Disappointingly… no.  I have incredibly fond memories of playing Blood Bowl as a teen and was really looking forward to it.  My first few games with that fellow X-Wing player saw us relearning the game together and having a great time.  Then we decided we were ready to move on up to play proper players and joined an offshoot of the local league and my enjoyment of the game almost immediately hit a brick wall.

What I learned is that when bad players play Blood Bowl it’s really fun and exciting and loads is happening as the action wobbles all over the pitch.  Each badly-executed turn opens up an opportunity for the opponent to punish your mistakes, which you in turn can punish on your turn.  

When *good* players play Blood Bowl, especially good players who’ve been playing every week for 20 years, it’s a very different experience.  Blood Bowl becomes cerebral, slow, mathematical, risk-averse and very deliberate… and Jesus Christ, I was bored.  I got tired of watching my opponents turns helplessly and hoping for the Blood Bowl variance slot machine (that only had a 3% chance of my opponent failing an action) to finally come up as triple cherries and let me actually do something.

I think I would probably like bad Blood Bowl but good Blood Bowl is not my cup of tea at all.  I have a couple more games to play to see out my obligations in the local league but then I'm going to be finished with it.

2024 – Marvel Crisis Protocol?

After a few detours I’m back at square one.  X-Wing isn’t as all-consuming for me as it once was.  In person play is still at a low ebb and online play still doesn’t interest me.  There’s Shatterpoint, but I’m backing away from that one for a couple of reasons: I’m still stinging from how badly my time with Legion went and though Shatterpoint is different it’s maybe a bit too close to Legion, and I also feel like Shatterpoint is a bit of a doomed game.  It doesn’t seem like many people around me are playing it, possibly precisely because X-Wing, Warhammer and Legion are so strong here that everyone has already had a game to play and didn’t look at Shatterpoint.

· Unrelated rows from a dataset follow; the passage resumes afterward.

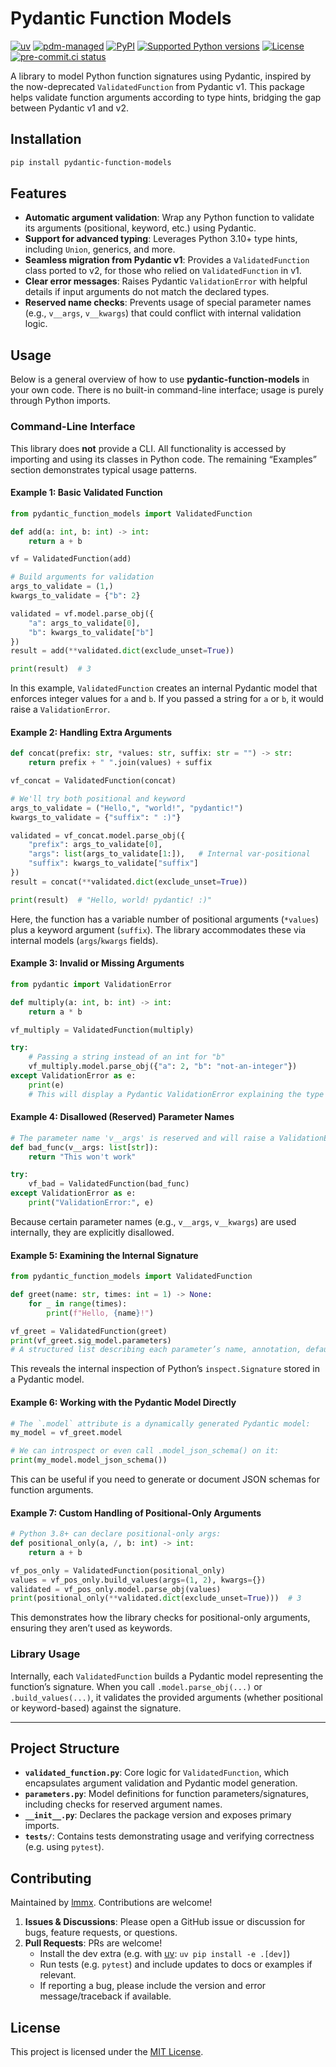 # Pydantic Function Models

[![uv](https://img.shields.io/endpoint?url=https://raw.githubusercontent.com/astral-sh/uv/main/assets/badge/v0.json)](https://github.com/astral-sh/uv)
[![pdm-managed](https://img.shields.io/badge/pdm-managed-blueviolet)](https://pdm.fming.dev)
[![PyPI](https://img.shields.io/pypi/v/pydantic-function-models.svg)](https://pypi.org/project/pydantic-function-models)
[![Supported Python versions](https://img.shields.io/pypi/pyversions/pydantic-function-models.svg)](https://pypi.org/project/pydantic-function-models)
[![License](https://img.shields.io/pypi/l/pydantic-function-models.svg)](https://pypi.python.org/pypi/pydantic-function-models)
[![pre-commit.ci status](https://results.pre-commit.ci/badge/github/lmmx/pydantic-function-models/master.svg)](https://results.pre-commit.ci/latest/github/lmmx/pydantic-function-models/master)

A library to model Python function signatures using Pydantic, inspired by the now-deprecated `ValidatedFunction` from Pydantic v1. This package helps validate function arguments according to type hints, bridging the gap between Pydantic v1 and v2.

## Installation

```bash
pip install pydantic-function-models
```

## Features

- **Automatic argument validation**: Wrap any Python function to validate its arguments (positional, keyword, etc.) using Pydantic.
- **Support for advanced typing**: Leverages Python 3.10+ type hints, including `Union`, generics, and more.
- **Seamless migration from Pydantic v1**: Provides a `ValidatedFunction` class ported to v2, for those who relied on `ValidatedFunction` in v1.
- **Clear error messages**: Raises Pydantic `ValidationError` with helpful details if input arguments do not match the declared types.
- **Reserved name checks**: Prevents usage of special parameter names (e.g., `v__args`, `v__kwargs`) that could conflict with internal validation logic.

## Usage

Below is a general overview of how to use **pydantic-function-models** in your own code. There is no built-in command-line interface; usage is purely through Python imports.

### Command-Line Interface

This library does **not** provide a CLI. All functionality is accessed by importing and using its classes in Python code. The remaining “Examples” section demonstrates typical usage patterns.

#### Example 1: Basic Validated Function

```python
from pydantic_function_models import ValidatedFunction

def add(a: int, b: int) -> int:
    return a + b

vf = ValidatedFunction(add)

# Build arguments for validation
args_to_validate = (1,)
kwargs_to_validate = {"b": 2}

validated = vf.model.parse_obj({
    "a": args_to_validate[0],
    "b": kwargs_to_validate["b"]
})
result = add(**validated.dict(exclude_unset=True))

print(result)  # 3
```

In this example, `ValidatedFunction` creates an internal Pydantic model that enforces integer values for `a` and `b`. If you passed a string for `a` or `b`, it would raise a `ValidationError`.

#### Example 2: Handling Extra Arguments

```python
def concat(prefix: str, *values: str, suffix: str = "") -> str:
    return prefix + " ".join(values) + suffix

vf_concat = ValidatedFunction(concat)

# We'll try both positional and keyword
args_to_validate = ("Hello,", "world!", "pydantic!")
kwargs_to_validate = {"suffix": " :)"}

validated = vf_concat.model.parse_obj({
    "prefix": args_to_validate[0],
    "args": list(args_to_validate[1:]),   # Internal var-positional
    "suffix": kwargs_to_validate["suffix"]
})
result = concat(**validated.dict(exclude_unset=True))

print(result)  # "Hello, world! pydantic! :)"
```

Here, the function has a variable number of positional arguments (`*values`) plus a keyword argument (`suffix`). The library accommodates these via internal models (`args`/`kwargs` fields).

#### Example 3: Invalid or Missing Arguments

```python
from pydantic import ValidationError

def multiply(a: int, b: int) -> int:
    return a * b

vf_multiply = ValidatedFunction(multiply)

try:
    # Passing a string instead of an int for "b"
    vf_multiply.model.parse_obj({"a": 2, "b": "not-an-integer"})
except ValidationError as e:
    print(e)
    # This will display a Pydantic ValidationError explaining the type mismatch
```

#### Example 4: Disallowed (Reserved) Parameter Names

```python
# The parameter name 'v__args' is reserved and will raise a ValidationError
def bad_func(v__args: list[str]):
    return "This won't work"

try:
    vf_bad = ValidatedFunction(bad_func)
except ValidationError as e:
    print("ValidationError:", e)
```

Because certain parameter names (e.g., `v__args`, `v__kwargs`) are used internally, they are explicitly disallowed.

#### Example 5: Examining the Internal Signature

```python
from pydantic_function_models import ValidatedFunction

def greet(name: str, times: int = 1) -> None:
    for _ in range(times):
        print(f"Hello, {name}!")

vf_greet = ValidatedFunction(greet)
print(vf_greet.sig_model.parameters)
# A structured list describing each parameter’s name, annotation, default, kind, etc.
```

This reveals the internal inspection of Python’s `inspect.Signature` stored in a Pydantic model.

#### Example 6: Working with the Pydantic Model Directly

```python
# The `.model` attribute is a dynamically generated Pydantic model:
my_model = vf_greet.model

# We can introspect or even call .model_json_schema() on it:
print(my_model.model_json_schema())
```

This can be useful if you need to generate or document JSON schemas for function arguments.

#### Example 7: Custom Handling of Positional-Only Arguments

```python
# Python 3.8+ can declare positional-only args:
def positional_only(a, /, b: int) -> int:
    return a + b

vf_pos_only = ValidatedFunction(positional_only)
values = vf_pos_only.build_values(args=(1, 2), kwargs={})
validated = vf_pos_only.model.parse_obj(values)
print(positional_only(**validated.dict(exclude_unset=True)))  # 3
```

This demonstrates how the library checks for positional-only arguments, ensuring they aren’t used as keywords.

### Library Usage

Internally, each `ValidatedFunction` builds a Pydantic model representing the function’s signature. When you call `.model.parse_obj(...)` or `.build_values(...)`, it validates the provided arguments (whether positional or keyword-based) against the signature.

---

## Project Structure

- **`validated_function.py`**: Core logic for `ValidatedFunction`, which encapsulates argument validation and Pydantic model generation.
- **`parameters.py`**: Model definitions for function parameters/signatures, including checks for reserved argument names.
- **`__init__.py`**: Declares the package version and exposes primary imports.
- **`tests/`**: Contains tests demonstrating usage and verifying correctness (e.g. using `pytest`).

## Contributing

Maintained by [lmmx](https://github.com/lmmx). Contributions are welcome!

1. **Issues & Discussions**: Please open a GitHub issue or discussion for bugs, feature requests, or questions.
2. **Pull Requests**: PRs are welcome!
   - Install the dev extra (e.g. with [uv](https://docs.astral.sh/uv/): `uv pip install -e .[dev]`)
   - Run tests (e.g. `pytest`) and include updates to docs or examples if relevant.
   - If reporting a bug, please include the version and error message/traceback if available.

## License

This project is licensed under the [MIT License](https://opensource.org/licenses/MIT).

But then I remembered something… I’d already bought Marvel Crisis Protocol!

Duh.  How do you forget buying a whole game?

I’d bought MCP early last year when there was a core set on a good deal.  I’d primed the minis and painted a couple of them then Legion had taken over my time and Crisis Protocol got shunted to a bottom shelf of my collection and started to gather dust.

What is Marvel Crisis Protocol?

MCP is another Atomic Mass Games game and the more I look into it the more I can see the DNA strands that they’ve been pulling into X-Wing with their rules and scenario changes and with Standardised Loadout cards.  I can even see the beginnings of what they could do if they travelled further in this direction with X-Wing for a proper ‘3rd Edition’.  In Marvel Crisis Protocol you start by picking a roster of 10 heroes, then you decide the scenario (or ‘Crisis’) that will be played and that determines the points value that will be played in this game and you pick characters from your roster up to that points level, reacting at the table to the 10 characters you can see your opponent has available in their roster.  I can see that sort of approach working for X-Wing.  But anyway... I digress.

The two things I’ve been told most consistently about MCP as I’ve been getting into it has been: 1) you can play whatever heroes you like (people always say this when you’re learning a game, it’s never true) and 2) there’s a ton of dice variance involved.  I’m not so sure about 1) being any more correct in MCP than it is in X-Wing, it seems like some characters are ‘good’ and some characters are ’less good’ just as has always been true in every other game I’ve played but there seems to be a lot of room for surprising opponents with offbeat choices or unexpected synergies and interactions.  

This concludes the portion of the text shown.